We had a seminar with Juliet Laura  as will as two artists James Irwin and Kristina Pulejkova on Monday 12th December. James and Kristina showed us several digital visual projects with the research processes. These two artists both connect physical with digital reality through technology like computer programming.

One thing impressed me is that when James did the project ‘The RGB Spectrum’, he searched for the key words of his work online and found that another artist France Languérand had already got a similar outcomes, so James contacted Languérand and invited her to contribute her work to the show. It’s really interesting that although artists’ reasons for the the similar project were different, they share the researches and information in the visual fields. It provide me a approach of research that when go through my own projects, try to find if there anyone else who have done the similar works with mine and maybe I can glean some useful information from them. 

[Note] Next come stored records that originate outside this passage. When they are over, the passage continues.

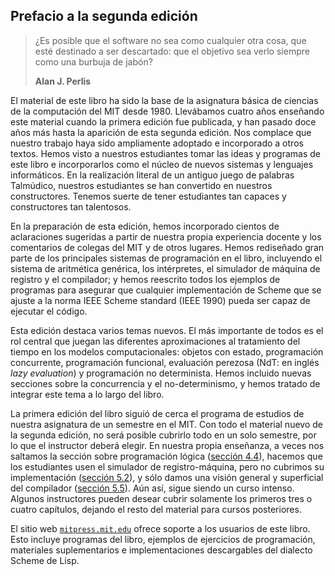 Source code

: ## Prefacio a la segunda edición

> ¿Es posible que el software no sea como cualquier otra cosa, que esté destinado a ser descartado: que el objetivo sea verlo siempre como una burbuja de jabón?
>
> **Alan J. Perlis**

El material de este libro ha sido la base de la asignatura básica de ciencias de la computación del MIT desde 1980. Llevábamos cuatro años enseñando este material cuando la primera edición fue publicada, y han pasado doce años más hasta la aparición de esta segunda edición. Nos complace que nuestro trabajo haya sido ampliamente adoptado e incorporado a otros textos. Hemos visto a nuestros estudiantes tomar las ideas y programas de este libro e incorporarlos como el núcleo de nuevos sistemas y lenguajes informáticos. En la realización literal de un antiguo juego de palabras Talmúdico, nuestros estudiantes se han convertido en nuestros constructores. Tenemos suerte de tener estudiantes tan capaces y constructores tan talentosos.

En la preparación de esta edición, hemos incorporado cientos de aclaraciones sugeridas a partir de nuestra propia experiencia docente y los comentarios de colegas del MIT y de otros lugares. Hemos rediseñado gran parte de los principales sistemas de programación en el libro, incluyendo el sistema de aritmética genérica, los intérpretes, el simulador de máquina de registro y el compilador; y hemos reescrito todos los ejemplos de programas para asegurar que cualquier implementación de Scheme que se ajuste a la norma IEEE Scheme standard (IEEE 1990) pueda ser capaz de ejecutar el código.

Esta edición destaca varios temas nuevos. El más importante de todos es el rol central que juegan las diferentes aproximaciones al tratamiento del tiempo en los modelos computacionales: objetos con estado, programación concurrente, programación funcional, evaluación perezosa (NdT: en inglés *lazy evaluation*) y programación no determinista. Hemos incluido nuevas secciones sobre la concurrencia y el no-determinismo, y hemos tratado de integrar este tema a lo largo del libro.

La primera edición del libro siguió de cerca el programa de estudios de nuestra asignatura de un semestre en el MIT. Con todo el material nuevo de la segunda edición, no será posible cubrirlo todo en un solo semestre, por lo que el instructor deberá elegir. En nuestra propia enseñanza, a veces nos saltamos la sección sobre programación lógica ([sección 4.4](./12-capitulo-4.md/#4.4-)), hacemos que los estudiantes usen el simulador de registro-máquina, pero no cubrimos su implementación ([sección 5.2](./13-capitulo-5.md/#5.2-)), y sólo damos una visión general y superficial del compilador ([sección 5.5](./13-capitulo-5.md/#5.5-)). Aún así, sigue siendo un curso intenso. Algunos instructores pueden desear cubrir solamente los primeros tres o cuatro capítulos, dejando el resto del material para cursos posteriores.

El sitio web [`mitpress.mit.edu`](https://mitpress.mit.edu/sites/default/files/sicp/index.html) ofrece soporte a los usuarios de este libro. Esto incluye programas del libro, ejemplos de ejercicios de programación, materiales suplementarios e implementaciones descargables del dialecto Scheme de Lisp. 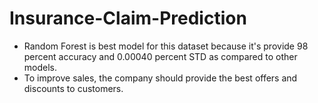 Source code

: # Insurance-Claim-Prediction
- Random Forest is best model for this dataset because it's provide 98 percent accuracy and 0.00040 percent STD as compared to other models.
- To improve sales, the company should provide the best offers and discounts to customers.
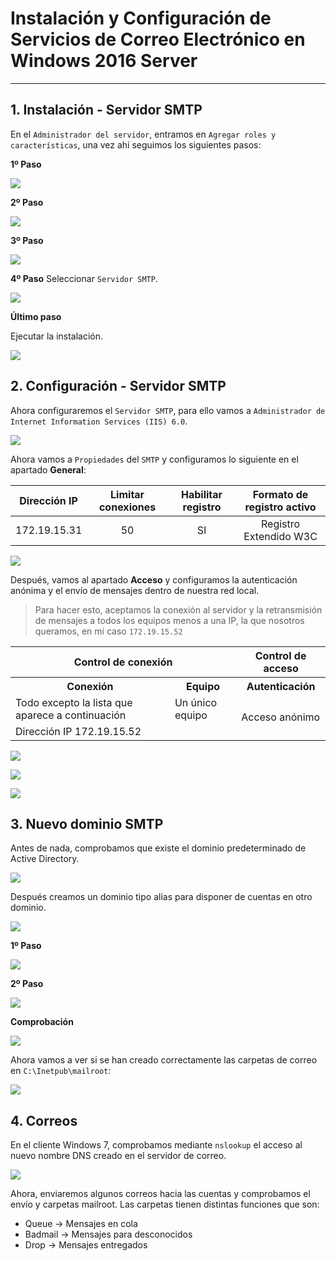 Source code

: 
# Instalación y Configuración de Servicios de Correo Electrónico en Windows 2016 Server

---

## 1. Instalación - Servidor SMTP

En el `Administrador del servidor`, entramos en `Agregar roles y características`, una vez ahí seguimos los siguientes pasos:

**1º Paso**

![](./images/1-inst-smtp.png)

**2º Paso**

![](./images/2-inst-smtp.png)

**3º Paso**

![](./images/3-inst-smtp.png)

**4º Paso**
Seleccionar `Servidor SMTP`.

![](./images/4-inst-smtp.png)

**Último paso**

Ejecutar la instalación.

![](./images/5-instalando.png)

## 2. Configuración - Servidor SMTP

Ahora configuraremos el `Servidor SMTP`, para ello vamos a `Administrador de Internet Information Services (IIS) 6.0`.

![](./images/6-iis-60.png)

Ahora vamos a `Propiedades` del `SMTP` y configuramos lo siguiente en el apartado **General**:

| Dirección IP | Limitar conexiones | Habilitar registro | Formato de registro activo |
| :----------: | :----------------: | :----------------: | :------------------------: |
| 172.19.15.31 | 50                 | SI                 |   Registro Extendido W3C   |

![](./images/7-general.png)

Después, vamos al apartado **Acceso** y configuramos la autenticación anónima y el envío de mensajes dentro de nuestra red local.

> Para hacer esto, aceptamos la conexión al servidor y la retransmisión de mensajes a todos los equipos menos a una IP, la que nosotros queramos, en mi caso `172.19.15.52`


<table>
  <tr>
    <th colspan="2">Control de conexión</th>
    <th>Control de acceso</th>
  </tr>
  <tr>
    <th>Conexión</th>
    <th>Equipo</th>
    <th>Autenticación</th>
  </tr>
  <tr>
    <td>Todo excepto la lista que aparece a continuación</td>
    <td>Un único equipo</td>
    <td rowspan="2">Acceso anónimo</td>
  </tr>
  <tr>
    <td colspan="2">Dirección IP 172.19.15.52</td>
  </tr>
</table>

![](./images/8-unico-pc.png)

![](./images/9-denegado.png)

![](./images/10-acc-anonimo.png)

## 3. Nuevo dominio SMTP

Antes de nada, comprobamos que existe el dominio predeterminado de Active Directory.

![](./images/11-AD-predet.png)

Después creamos un dominio tipo alias para disponer de cuentas en otro dominio.

![](./images/12-dominio-new.png)

**1º Paso**

![](./images/13-smtp-alias.png)

**2º Paso**

![](./images/14-alias-suarez.png)

**Comprobación**

![](./images/15-creado.png)

Ahora vamos a ver si se han creado correctamente las carpetas de correo en `C:\Inetpub\mailroot`:

![](./images/16-mailroot.png)

## 4. Correos

En el cliente Windows 7, comprobamos mediante `nslookup` el acceso al nuevo nombre DNS creado en el servidor de correo.

![](./images/.png)

Ahora, enviaremos algunos correos hacia las cuentas y comprobamos el envío y carpetas mailroot. Las carpetas tienen distintas funciones que son:
* Queue -> Mensajes en cola
* Badmail -> Mensajes para desconocidos
* Drop -> Mensajes entregados

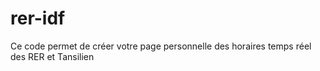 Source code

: # rer-idf
Ce code permet de créer votre page personnelle des horaires temps réel des RER et Tansilien
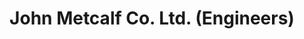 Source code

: ---
title: John Metcalf Co. Ltd. (Engineers)
layout: about
permalink: /metcalf.html
# include CollectionBuilder info at bottom
# credits: true
# Edit the markdown on in this file to describe your collection
# Look in _includes/feature for options to easily add features to the page
---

In addition, during the Q&A, Kristina mentioned that there is no necessary to show the solution or outcome within the research as a scientist do. As a artist, we just need to ongoing around the theme, don’t think too much about how to explain why we use this kind of colors and lines, it’s just our a kind of artistic practice. Besides, research is not only seeing what other people but also trying different materials, processes and getting thing together. This tip is kind of working to me. When I am doing a research, I normal be likely to focus on the outcomes ( forms) and ignore the experiments. Sometime the research could be my works.